**WORK TO COMPLETE:**
Hunt for the word "Contains" across the entries below, copying each line that holds it.

__________

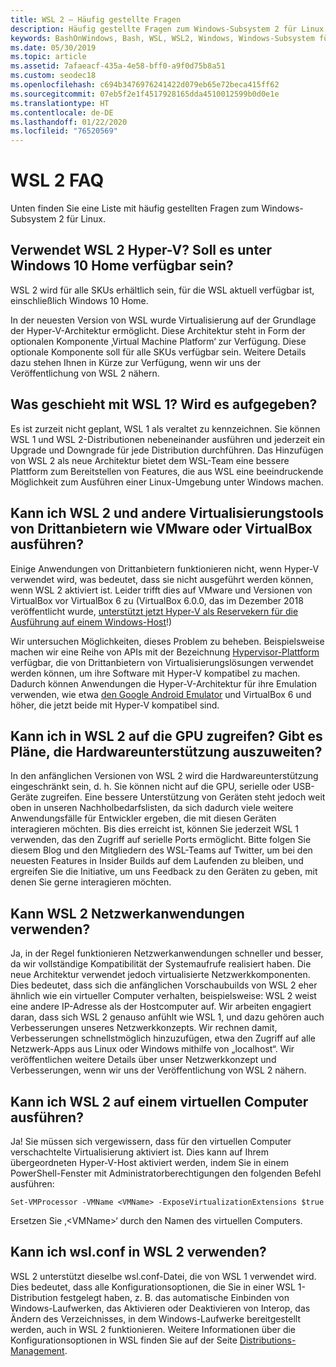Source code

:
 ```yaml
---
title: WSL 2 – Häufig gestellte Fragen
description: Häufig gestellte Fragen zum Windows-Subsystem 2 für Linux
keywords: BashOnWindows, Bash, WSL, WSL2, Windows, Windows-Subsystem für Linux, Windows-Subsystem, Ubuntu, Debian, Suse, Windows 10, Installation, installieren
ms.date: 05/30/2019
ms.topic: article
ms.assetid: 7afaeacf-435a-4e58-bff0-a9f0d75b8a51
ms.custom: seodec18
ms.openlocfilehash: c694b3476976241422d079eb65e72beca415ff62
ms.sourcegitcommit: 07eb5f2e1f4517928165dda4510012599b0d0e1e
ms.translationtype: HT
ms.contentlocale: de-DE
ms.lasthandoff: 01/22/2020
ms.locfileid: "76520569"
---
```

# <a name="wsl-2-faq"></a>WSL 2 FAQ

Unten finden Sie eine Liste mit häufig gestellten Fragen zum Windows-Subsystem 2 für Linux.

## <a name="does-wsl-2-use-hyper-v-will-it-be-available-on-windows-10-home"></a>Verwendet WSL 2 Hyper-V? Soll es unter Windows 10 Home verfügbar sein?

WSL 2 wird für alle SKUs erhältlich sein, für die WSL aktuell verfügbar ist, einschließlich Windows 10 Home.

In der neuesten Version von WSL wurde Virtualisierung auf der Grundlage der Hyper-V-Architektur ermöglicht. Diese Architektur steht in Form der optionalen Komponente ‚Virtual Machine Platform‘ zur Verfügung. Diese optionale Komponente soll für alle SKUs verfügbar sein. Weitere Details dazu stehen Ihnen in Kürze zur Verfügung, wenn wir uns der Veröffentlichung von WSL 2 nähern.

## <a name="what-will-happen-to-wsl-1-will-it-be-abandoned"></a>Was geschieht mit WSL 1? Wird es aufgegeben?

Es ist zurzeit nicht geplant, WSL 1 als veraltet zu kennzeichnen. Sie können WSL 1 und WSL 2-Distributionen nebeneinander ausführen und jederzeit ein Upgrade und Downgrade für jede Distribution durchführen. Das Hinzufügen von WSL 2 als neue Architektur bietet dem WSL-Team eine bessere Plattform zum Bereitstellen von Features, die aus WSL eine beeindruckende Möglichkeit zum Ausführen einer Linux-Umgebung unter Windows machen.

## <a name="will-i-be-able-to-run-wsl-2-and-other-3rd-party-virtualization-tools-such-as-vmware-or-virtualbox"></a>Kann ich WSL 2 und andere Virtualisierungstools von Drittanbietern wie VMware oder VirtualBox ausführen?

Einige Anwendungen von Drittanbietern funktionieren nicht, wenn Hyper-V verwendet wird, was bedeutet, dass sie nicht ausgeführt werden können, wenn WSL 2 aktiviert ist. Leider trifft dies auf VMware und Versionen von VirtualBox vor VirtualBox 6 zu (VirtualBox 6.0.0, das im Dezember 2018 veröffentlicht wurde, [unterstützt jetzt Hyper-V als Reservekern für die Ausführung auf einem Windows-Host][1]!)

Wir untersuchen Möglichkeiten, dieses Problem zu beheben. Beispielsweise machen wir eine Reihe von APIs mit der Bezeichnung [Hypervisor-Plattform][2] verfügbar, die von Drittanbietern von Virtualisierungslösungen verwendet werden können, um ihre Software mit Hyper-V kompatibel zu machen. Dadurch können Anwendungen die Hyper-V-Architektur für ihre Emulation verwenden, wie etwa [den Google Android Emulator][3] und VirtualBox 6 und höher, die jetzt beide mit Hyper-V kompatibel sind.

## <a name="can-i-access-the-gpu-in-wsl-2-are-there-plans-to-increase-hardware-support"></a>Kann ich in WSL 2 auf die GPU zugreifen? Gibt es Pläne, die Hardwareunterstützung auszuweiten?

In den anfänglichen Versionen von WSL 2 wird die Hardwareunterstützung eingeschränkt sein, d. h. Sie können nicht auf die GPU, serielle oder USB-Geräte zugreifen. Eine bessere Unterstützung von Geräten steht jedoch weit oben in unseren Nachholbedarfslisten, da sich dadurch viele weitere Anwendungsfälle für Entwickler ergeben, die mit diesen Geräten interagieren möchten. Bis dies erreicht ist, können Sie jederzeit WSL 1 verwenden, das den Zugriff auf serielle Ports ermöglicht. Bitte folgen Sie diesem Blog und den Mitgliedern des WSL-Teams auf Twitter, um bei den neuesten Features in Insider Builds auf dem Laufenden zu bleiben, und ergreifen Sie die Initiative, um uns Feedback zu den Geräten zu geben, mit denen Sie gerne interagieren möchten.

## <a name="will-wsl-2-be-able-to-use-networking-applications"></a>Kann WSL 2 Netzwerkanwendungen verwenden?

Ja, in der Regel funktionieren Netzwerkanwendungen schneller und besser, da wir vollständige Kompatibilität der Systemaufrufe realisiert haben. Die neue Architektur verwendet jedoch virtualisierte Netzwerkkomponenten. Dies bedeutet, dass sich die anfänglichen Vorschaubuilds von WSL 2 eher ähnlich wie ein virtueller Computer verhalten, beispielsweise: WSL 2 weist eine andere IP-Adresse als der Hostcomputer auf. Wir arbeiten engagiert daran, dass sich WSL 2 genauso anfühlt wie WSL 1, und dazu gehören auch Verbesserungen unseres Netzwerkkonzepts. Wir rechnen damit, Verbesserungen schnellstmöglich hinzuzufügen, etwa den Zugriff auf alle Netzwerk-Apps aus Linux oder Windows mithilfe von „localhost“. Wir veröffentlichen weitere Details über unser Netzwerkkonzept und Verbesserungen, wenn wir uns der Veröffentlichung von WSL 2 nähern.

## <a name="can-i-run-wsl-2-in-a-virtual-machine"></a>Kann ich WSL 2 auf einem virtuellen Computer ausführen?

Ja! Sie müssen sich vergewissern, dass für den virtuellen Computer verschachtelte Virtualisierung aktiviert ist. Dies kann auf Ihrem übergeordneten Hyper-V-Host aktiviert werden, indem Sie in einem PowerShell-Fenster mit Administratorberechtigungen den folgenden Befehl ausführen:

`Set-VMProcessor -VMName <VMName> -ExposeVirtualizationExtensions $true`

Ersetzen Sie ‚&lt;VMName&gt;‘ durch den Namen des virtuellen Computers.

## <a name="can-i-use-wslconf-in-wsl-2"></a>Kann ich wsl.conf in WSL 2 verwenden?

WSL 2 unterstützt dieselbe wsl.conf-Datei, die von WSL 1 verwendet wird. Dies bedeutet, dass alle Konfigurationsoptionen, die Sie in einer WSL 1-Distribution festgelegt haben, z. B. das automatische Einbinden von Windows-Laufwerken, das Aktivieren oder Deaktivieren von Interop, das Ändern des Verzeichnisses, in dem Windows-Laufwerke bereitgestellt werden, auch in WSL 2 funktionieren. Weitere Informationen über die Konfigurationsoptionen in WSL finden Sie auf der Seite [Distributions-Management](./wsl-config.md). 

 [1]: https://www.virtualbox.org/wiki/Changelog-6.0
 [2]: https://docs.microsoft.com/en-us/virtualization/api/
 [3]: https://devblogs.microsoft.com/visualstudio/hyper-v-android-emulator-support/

__________

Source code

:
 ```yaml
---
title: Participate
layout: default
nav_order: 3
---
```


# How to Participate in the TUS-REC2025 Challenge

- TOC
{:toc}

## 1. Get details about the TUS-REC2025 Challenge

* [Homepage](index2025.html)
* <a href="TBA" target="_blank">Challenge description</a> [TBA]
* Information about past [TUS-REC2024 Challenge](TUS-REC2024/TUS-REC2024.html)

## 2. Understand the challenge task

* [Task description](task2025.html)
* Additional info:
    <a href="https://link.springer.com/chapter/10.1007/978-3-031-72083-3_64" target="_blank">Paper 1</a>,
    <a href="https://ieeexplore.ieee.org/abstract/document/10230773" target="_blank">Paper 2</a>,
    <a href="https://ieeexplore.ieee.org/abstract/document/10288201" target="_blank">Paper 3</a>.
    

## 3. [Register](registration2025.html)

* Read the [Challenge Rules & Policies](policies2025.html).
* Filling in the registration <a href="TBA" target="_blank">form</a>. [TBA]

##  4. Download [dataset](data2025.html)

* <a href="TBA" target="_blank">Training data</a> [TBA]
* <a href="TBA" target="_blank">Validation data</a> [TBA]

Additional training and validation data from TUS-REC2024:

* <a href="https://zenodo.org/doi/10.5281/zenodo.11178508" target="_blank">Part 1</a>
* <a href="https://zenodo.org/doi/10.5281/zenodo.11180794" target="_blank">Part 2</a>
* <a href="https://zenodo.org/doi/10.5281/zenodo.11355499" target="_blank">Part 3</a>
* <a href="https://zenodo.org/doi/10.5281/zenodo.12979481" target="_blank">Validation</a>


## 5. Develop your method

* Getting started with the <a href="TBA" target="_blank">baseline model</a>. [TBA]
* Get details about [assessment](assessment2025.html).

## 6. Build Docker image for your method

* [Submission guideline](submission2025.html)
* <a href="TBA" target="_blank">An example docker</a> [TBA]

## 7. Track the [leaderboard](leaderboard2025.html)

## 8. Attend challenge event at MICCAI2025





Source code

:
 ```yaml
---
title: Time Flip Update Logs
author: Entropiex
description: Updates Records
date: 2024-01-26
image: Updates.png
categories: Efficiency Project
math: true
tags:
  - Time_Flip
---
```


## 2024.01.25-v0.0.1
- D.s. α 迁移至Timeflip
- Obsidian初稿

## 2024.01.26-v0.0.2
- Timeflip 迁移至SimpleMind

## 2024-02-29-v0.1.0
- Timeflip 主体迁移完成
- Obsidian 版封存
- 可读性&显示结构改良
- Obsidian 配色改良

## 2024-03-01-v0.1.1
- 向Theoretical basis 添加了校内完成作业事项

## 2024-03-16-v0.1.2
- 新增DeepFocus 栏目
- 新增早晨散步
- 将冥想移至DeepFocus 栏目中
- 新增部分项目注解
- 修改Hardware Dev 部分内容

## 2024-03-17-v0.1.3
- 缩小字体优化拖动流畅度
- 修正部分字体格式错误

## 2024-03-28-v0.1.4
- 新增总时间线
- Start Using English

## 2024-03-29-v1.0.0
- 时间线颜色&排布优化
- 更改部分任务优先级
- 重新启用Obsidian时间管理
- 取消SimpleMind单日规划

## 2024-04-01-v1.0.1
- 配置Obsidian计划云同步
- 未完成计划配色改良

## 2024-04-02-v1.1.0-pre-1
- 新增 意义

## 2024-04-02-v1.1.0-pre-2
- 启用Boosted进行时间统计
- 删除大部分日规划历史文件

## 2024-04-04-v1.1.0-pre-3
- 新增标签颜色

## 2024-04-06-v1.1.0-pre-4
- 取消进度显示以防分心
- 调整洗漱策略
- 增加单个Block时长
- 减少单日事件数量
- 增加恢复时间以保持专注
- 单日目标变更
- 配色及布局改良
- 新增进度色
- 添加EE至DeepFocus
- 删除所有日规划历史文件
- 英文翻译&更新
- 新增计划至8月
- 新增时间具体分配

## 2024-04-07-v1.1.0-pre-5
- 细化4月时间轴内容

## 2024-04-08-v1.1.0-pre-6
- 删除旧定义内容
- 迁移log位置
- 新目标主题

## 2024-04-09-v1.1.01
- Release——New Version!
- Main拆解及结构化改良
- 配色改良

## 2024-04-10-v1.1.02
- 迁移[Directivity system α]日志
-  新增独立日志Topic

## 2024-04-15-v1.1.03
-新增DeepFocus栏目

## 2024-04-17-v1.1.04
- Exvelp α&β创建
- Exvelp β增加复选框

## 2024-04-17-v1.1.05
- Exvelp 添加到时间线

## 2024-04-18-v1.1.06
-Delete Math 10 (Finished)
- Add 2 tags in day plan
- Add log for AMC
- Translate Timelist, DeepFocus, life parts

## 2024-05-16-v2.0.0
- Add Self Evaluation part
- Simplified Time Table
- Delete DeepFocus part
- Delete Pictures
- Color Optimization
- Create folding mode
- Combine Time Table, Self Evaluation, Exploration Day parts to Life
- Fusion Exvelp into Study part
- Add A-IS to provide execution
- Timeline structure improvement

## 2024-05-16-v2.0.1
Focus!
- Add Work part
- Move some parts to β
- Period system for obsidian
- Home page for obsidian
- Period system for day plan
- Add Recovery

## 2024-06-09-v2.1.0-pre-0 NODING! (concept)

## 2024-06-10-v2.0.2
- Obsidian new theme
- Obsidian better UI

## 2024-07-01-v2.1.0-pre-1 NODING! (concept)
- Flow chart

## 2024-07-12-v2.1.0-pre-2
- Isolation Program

__________

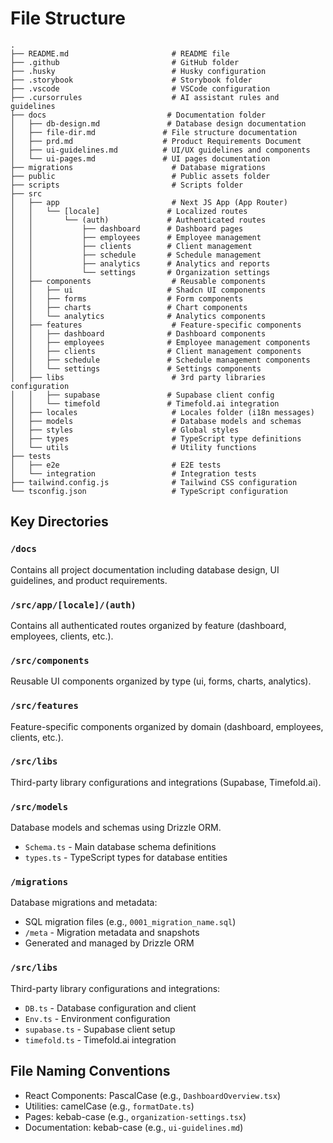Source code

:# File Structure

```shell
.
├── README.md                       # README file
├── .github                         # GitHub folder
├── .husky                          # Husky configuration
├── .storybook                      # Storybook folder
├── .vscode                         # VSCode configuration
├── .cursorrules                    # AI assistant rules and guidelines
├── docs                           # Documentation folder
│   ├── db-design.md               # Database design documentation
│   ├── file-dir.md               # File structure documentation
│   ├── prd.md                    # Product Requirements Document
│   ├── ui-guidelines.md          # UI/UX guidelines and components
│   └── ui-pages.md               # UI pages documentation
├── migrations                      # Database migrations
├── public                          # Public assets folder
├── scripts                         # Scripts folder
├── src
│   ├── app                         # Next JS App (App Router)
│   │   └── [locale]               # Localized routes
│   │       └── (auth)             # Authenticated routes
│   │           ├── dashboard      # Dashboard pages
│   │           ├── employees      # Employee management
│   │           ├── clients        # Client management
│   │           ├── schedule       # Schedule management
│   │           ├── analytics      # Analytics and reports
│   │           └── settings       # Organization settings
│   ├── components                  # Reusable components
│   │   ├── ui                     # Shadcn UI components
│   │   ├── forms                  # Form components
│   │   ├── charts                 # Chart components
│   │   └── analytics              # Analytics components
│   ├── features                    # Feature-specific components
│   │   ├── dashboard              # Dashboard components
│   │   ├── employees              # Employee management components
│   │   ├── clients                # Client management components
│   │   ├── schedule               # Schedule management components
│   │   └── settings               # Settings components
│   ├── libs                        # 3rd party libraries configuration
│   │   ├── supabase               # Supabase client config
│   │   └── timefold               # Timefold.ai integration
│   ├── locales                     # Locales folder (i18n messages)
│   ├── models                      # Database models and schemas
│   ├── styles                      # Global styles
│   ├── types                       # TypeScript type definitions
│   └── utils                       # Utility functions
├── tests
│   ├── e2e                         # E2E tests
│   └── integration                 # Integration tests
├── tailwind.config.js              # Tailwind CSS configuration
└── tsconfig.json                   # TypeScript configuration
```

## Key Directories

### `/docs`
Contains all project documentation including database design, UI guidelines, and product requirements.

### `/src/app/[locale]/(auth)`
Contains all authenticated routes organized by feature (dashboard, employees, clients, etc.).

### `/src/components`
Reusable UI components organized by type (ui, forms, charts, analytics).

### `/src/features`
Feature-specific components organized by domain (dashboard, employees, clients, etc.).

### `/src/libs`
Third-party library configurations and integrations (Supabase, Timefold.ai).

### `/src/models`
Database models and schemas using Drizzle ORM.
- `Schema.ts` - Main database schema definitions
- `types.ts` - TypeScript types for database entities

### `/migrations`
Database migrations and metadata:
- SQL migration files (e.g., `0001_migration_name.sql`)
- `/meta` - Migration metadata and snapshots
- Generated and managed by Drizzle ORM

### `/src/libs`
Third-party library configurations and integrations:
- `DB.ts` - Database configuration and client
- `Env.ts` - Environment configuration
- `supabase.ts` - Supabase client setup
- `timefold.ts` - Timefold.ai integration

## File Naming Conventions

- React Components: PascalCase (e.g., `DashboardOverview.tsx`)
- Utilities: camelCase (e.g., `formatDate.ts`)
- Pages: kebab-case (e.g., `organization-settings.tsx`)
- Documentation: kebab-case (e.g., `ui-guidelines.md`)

__________

**RESPONSE TO THE TASK:**
Contains all project documentation including database design, UI guidelines, and product requirements.
Contains all authenticated routes organized by feature (dashboard, employees, clients, etc.).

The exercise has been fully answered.